_Record extracts_.

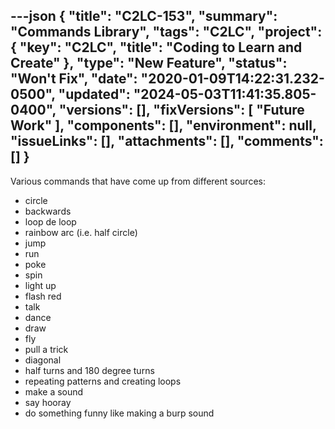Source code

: ---json
{
  "title": "C2LC-153",
  "summary": "Commands Library",
  "tags": "C2LC",
  "project": {
    "key": "C2LC",
    "title": "Coding to Learn and Create"
  },
  "type": "New Feature",
  "status": "Won't Fix",
  "date": "2020-01-09T14:22:31.232-0500",
  "updated": "2024-05-03T11:41:35.805-0400",
  "versions": [],
  "fixVersions": [
    "Future Work"
  ],
  "components": [],
  "environment": null,
  "issueLinks": [],
  "attachments": [],
  "comments": []
}
---
Various commands that have come up from different sources:

* circle
* backwards
* loop de loop
* rainbow arc (i.e. half circle)
* jump
* run
* poke
* spin
* light up
* flash red
* talk
* dance
* draw
* fly
* pull a trick
* diagonal
* half turns and 180 degree turns
* repeating patterns and creating loops
* make a sound
* say hooray
* do something funny like making a burp sound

_Aim of the task_. What lines above contain "half"? Copy them out.

_Result below_.
* rainbow arc (i.e. half circle)
* half turns and 180 degree turns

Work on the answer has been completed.